Provided data →

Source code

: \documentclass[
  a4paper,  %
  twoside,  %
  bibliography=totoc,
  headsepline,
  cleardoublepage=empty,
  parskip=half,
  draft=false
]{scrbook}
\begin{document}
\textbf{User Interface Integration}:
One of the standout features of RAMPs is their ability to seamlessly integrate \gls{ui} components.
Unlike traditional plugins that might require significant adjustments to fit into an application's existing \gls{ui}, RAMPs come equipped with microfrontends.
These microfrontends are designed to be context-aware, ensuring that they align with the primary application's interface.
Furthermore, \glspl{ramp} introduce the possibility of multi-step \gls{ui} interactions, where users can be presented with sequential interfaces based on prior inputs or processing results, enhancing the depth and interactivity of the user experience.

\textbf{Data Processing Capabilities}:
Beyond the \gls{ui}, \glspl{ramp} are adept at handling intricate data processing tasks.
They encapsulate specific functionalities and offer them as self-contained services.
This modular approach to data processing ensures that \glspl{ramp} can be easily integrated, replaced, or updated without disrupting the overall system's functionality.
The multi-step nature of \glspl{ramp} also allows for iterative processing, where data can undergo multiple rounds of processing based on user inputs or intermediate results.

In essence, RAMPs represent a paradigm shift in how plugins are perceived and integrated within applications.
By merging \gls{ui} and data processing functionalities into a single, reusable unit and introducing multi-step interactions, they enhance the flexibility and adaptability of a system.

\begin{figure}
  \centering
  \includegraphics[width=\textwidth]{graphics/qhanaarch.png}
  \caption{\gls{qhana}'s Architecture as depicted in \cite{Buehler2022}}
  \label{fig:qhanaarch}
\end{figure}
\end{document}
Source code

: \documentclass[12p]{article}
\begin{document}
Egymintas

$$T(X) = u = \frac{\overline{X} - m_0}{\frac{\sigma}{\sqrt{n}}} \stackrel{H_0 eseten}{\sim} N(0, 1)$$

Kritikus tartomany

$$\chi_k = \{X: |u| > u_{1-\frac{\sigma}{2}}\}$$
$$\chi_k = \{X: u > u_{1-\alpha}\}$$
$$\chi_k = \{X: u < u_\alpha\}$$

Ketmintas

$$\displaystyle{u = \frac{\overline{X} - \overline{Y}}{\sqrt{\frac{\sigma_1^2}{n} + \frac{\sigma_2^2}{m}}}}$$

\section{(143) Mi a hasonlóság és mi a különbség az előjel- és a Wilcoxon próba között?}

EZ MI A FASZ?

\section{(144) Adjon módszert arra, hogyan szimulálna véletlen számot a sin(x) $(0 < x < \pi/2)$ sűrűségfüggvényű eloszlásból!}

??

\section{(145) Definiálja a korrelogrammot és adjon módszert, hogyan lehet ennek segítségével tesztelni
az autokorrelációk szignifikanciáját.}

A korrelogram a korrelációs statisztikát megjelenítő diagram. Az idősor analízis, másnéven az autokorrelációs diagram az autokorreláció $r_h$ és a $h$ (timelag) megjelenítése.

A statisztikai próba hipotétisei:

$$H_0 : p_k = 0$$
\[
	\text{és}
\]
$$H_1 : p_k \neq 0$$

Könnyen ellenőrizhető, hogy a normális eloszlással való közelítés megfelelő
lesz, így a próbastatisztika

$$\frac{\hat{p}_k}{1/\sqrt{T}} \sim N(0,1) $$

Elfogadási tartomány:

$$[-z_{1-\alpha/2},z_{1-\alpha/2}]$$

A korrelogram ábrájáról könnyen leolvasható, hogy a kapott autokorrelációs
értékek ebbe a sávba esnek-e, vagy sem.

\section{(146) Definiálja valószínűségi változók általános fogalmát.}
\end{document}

Problem details → Set down exactly the lines that begin the records and continue through the line bearing "This modular approach"; include both ends.

Response to the exercise →
Source code

: \documentclass[
  a4paper,  %
  twoside,  %
  bibliography=totoc,
  headsepline,
  cleardoublepage=empty,
  parskip=half,
  draft=false
]{scrbook}
\begin{document}
\textbf{User Interface Integration}:
One of the standout features of RAMPs is their ability to seamlessly integrate \gls{ui} components.
Unlike traditional plugins that might require significant adjustments to fit into an application's existing \gls{ui}, RAMPs come equipped with microfrontends.
These microfrontends are designed to be context-aware, ensuring that they align with the primary application's interface.
Furthermore, \glspl{ramp} introduce the possibility of multi-step \gls{ui} interactions, where users can be presented with sequential interfaces based on prior inputs or processing results, enhancing the depth and interactivity of the user experience.

\textbf{Data Processing Capabilities}:
Beyond the \gls{ui}, \glspl{ramp} are adept at handling intricate data processing tasks.
They encapsulate specific functionalities and offer them as self-contained services.
This modular approach to data processing ensures that \glspl{ramp} can be easily integrated, replaced, or updated without disrupting the overall system's functionality.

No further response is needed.